The EVG is playing a key role in Deutsche Bahn’s moves against the GDL, and thus against the right to strike. Yesterday, EVG chairman Alexander Kirchner accused the GDL of dividing the workforce. “The polarization and division of the workforce must finally come to an end,” the EVG chairman urged. All participants must “take responsibility for the entire workforce”, says the EVG press statement.
For Kirchner and the EVG, “trade union solidarity” and “cooperation” mean the subordination of the workforce to the interests of the company and the state.
The attacks on the train drivers’ and pilots’ right to strike are preparation for massive social conflicts. The government is reacting to the economic and political crisis of the European Union with aggressive militarism abroad and attacks on democratic and social rights at home.
Since President Joachim Gauck and the government announced the end of the policy of military abstention at the beginning of the year, the German military has been massively rearming. Germany is already playing an active political and military role in the two most important international conflicts at present—Ukraine and the Middle East.
Social and political conflicts are inevitable. The billions being spent on rearming are being recouped through additional cuts in social spending, while military intervention by the Bundeswehr (armed forces) is rejected by the overwhelming majority of the population. The united front of the media, politicians, corporations, and the DGB is directed against this.
A hundred years ago, the unions agreed to an “industrial truce” with the German imperial government during the First World War, halting all disputes over wages and suppressing strikes. Today, the DGB supports the government’s war policy and is seeking to limit the right to strike.
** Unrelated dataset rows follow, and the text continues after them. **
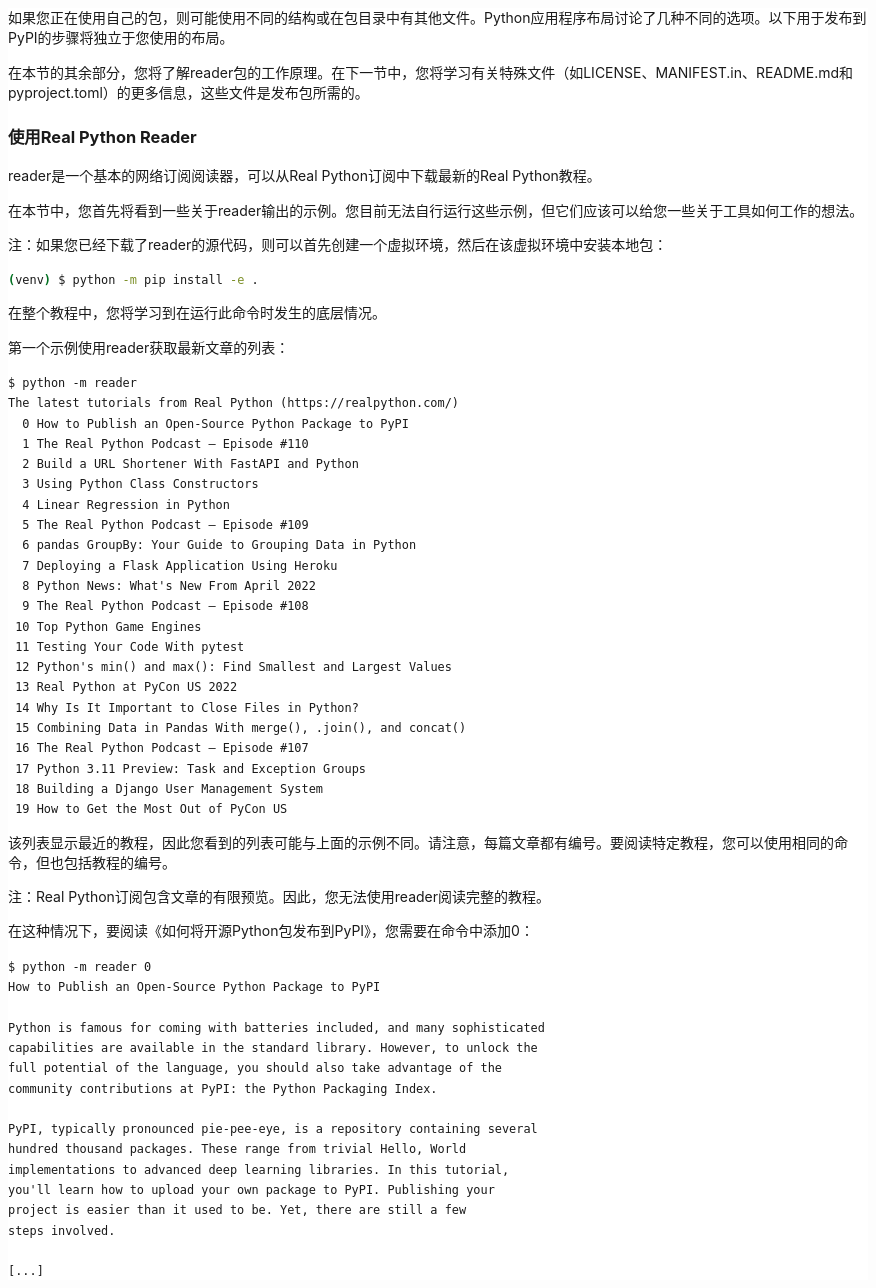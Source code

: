 如果您正在使用自己的包，则可能使用不同的结构或在包目录中有其他文件。Python应用程序布局讨论了几种不同的选项。以下用于发布到PyPI的步骤将独立于您使用的布局。

在本节的其余部分，您将了解reader包的工作原理。在下一节中，您将学习有关特殊文件（如LICENSE、MANIFEST.in、README.md和pyproject.toml）的更多信息，这些文件是发布包所需的。


### 使用Real Python Reader
reader是一个基本的网络订阅阅读器，可以从Real Python订阅中下载最新的Real Python教程。

在本节中，您首先将看到一些关于reader输出的示例。您目前无法自行运行这些示例，但它们应该可以给您一些关于工具如何工作的想法。

注：如果您已经下载了reader的源代码，则可以首先创建一个虚拟环境，然后在该虚拟环境中安装本地包：

```bash
(venv) $ python -m pip install -e .
```

在整个教程中，您将学习到在运行此命令时发生的底层情况。

第一个示例使用reader获取最新文章的列表：

```shell
$ python -m reader
The latest tutorials from Real Python (https://realpython.com/)
  0 How to Publish an Open-Source Python Package to PyPI
  1 The Real Python Podcast – Episode #110
  2 Build a URL Shortener With FastAPI and Python
  3 Using Python Class Constructors
  4 Linear Regression in Python
  5 The Real Python Podcast – Episode #109
  6 pandas GroupBy: Your Guide to Grouping Data in Python
  7 Deploying a Flask Application Using Heroku
  8 Python News: What's New From April 2022
  9 The Real Python Podcast – Episode #108
 10 Top Python Game Engines
 11 Testing Your Code With pytest
 12 Python's min() and max(): Find Smallest and Largest Values
 13 Real Python at PyCon US 2022
 14 Why Is It Important to Close Files in Python?
 15 Combining Data in Pandas With merge(), .join(), and concat()
 16 The Real Python Podcast – Episode #107
 17 Python 3.11 Preview: Task and Exception Groups
 18 Building a Django User Management System
 19 How to Get the Most Out of PyCon US
```

该列表显示最近的教程，因此您看到的列表可能与上面的示例不同。请注意，每篇文章都有编号。要阅读特定教程，您可以使用相同的命令，但也包括教程的编号。

注：Real Python订阅包含文章的有限预览。因此，您无法使用reader阅读完整的教程。

在这种情况下，要阅读《如何将开源Python包发布到PyPI》，您需要在命令中添加0：

```
$ python -m reader 0
How to Publish an Open-Source Python Package to PyPI

Python is famous for coming with batteries included, and many sophisticated
capabilities are available in the standard library. However, to unlock the
full potential of the language, you should also take advantage of the
community contributions at PyPI: the Python Packaging Index.

PyPI, typically pronounced pie-pee-eye, is a repository containing several
hundred thousand packages. These range from trivial Hello, World
implementations to advanced deep learning libraries. In this tutorial,
you'll learn how to upload your own package to PyPI. Publishing your
project is easier than it used to be. Yet, there are still a few
steps involved.

[...]
```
The limited perspective of Christian Democrat Weselsky and the GDL, which belongs to the Civil Servants Association, offers no real opposition. Growing militarism and the accompanying attacks on workers’ rights call for a political answer—the unification of all workers on the basis of a socialist programme.
Weselsky sees the strike as a means to stop the decline in union membership, among other things, and is already signalling his willingness to make concessions.
He told Die Welt he is concerned that the unions only represent 18 percent of the workforce nationwide. “The GDL opposes this development and is playing a leading role in the trade union movement.” Addressing Deutsche Bahn, he said, “The employer knows we are prepared to make concessions in negotiations.”
The attacks on Weselsky are really directed at the train drivers, pilots, and all workers who fight for their rights and seek to defend their wages and social gains.